Gratian - Byzantine Monk and Scholar

Little is known about Gratian. He was probably born at the end of the 11th century in Chiusi in Tuscany and died in Bologna around 1160. Around 1140 he completed his Decretum Gratiani, which made him one of the most renowned canonists of all time.

The Decretum Gratiani not only replaced the preceding decrees but also provided a systematic and logical ordering of documents taken from existing collections supplemented by prescriptions of the popes Paschal II (1099–1118) and Innocent II (1130–1143) and of the Second Lateran Council (1139). Until the Code of Canon Law was published in 1917, it remained a standard work for canon law.

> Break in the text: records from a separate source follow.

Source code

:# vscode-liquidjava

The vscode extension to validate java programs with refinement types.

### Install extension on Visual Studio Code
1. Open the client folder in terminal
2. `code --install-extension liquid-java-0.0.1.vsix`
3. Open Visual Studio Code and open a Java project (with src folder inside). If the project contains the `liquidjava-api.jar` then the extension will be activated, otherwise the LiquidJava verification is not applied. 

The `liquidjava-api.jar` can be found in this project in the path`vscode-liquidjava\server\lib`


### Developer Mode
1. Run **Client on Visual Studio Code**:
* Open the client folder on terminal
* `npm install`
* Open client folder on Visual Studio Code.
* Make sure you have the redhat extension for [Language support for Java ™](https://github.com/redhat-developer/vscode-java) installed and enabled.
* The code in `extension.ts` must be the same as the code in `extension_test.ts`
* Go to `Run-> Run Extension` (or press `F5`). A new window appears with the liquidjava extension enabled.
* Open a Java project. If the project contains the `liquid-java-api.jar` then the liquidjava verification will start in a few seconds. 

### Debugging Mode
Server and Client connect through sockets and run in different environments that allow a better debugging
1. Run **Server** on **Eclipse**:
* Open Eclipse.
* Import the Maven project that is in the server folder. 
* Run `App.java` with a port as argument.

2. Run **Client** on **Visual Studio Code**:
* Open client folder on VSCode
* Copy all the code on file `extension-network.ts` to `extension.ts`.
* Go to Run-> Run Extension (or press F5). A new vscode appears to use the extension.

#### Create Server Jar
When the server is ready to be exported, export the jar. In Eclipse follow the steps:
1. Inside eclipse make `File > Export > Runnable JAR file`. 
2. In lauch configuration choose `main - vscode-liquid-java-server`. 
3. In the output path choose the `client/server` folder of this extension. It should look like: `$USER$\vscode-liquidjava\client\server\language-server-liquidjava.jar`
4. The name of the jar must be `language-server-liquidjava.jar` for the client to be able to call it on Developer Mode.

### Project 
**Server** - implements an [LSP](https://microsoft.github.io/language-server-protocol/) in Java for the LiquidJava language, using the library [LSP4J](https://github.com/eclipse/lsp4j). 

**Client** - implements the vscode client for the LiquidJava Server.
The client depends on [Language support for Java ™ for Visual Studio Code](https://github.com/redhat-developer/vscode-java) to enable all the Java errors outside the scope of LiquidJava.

Gratian was the first who taught canon law as an autonomous science, although the Byzantine Code of Justinian I had already served as a model in combining civil and religious laws into one code. Canon comes from the Greek word kanon and means a stem or a reed and a long and straight piece of wood, a wooden rule used by masons and carpenters, or a rule with which straight lines are drawn. Figuratively it is the rule of an art or of a trade, a model, a type, or a definitive list or catalog.

With the rise of Christianity, kanon received a new meaning: commandments of God, or in Latin regulae fidei (norms of faith) and regulae morum (behavioral rules). It is in this sense of regulae morum that canon was taken up into law. These behavioral rules began with the Bible and the Didache (Teaching of the Apostles).


As new questions about the faith were posed, heretical and otherwise, church councils and synods were called to answer these questions. This was especially true of the first seven ecumenical councils, which tackled questions on the divinity of Christ, the divinity of the Holy Spirit, the two natures of the one person of Christ, and Mary as the Mother of God, as well as the Council of Trent (1545–63), which answered the many questions of the Reformation.

The answers in the form of decrees would be added on to the list of canons governing behavior of clerics and lay people alike. Over the course of time, as the church grew and branched out, and it became necessary for a rule of conduct to be collected for uniform interpretation and implementation of divine law spelled out in the sources cited. This was the basis of canon law.

Gratian worked with a set method in which three parts may be clearly distinguished. The first part deals with the sources of the law. It also treats subjects concerned primarily with the ecclesiastical hierarchy and the clergy. The second part deals with procedure, secular property, religious orders, marriage, and confession. The last part deals with the rules on the sacraments, except for matrimony, and sacramentals.

Prior to the middle of the 12th century only systematic collections of church prescriptions had existed. With his Decretum, Gratian published the first synthesis of the universally applicable canon law. At the same time he provided the later popes with a foundation upon which their decrees could rest.

In spite of its renown and the great authority of the Decretum Gratiani, it remained a private collection with no universal force of law. The ecclesiastical authorities never officially recognized or approved the collection.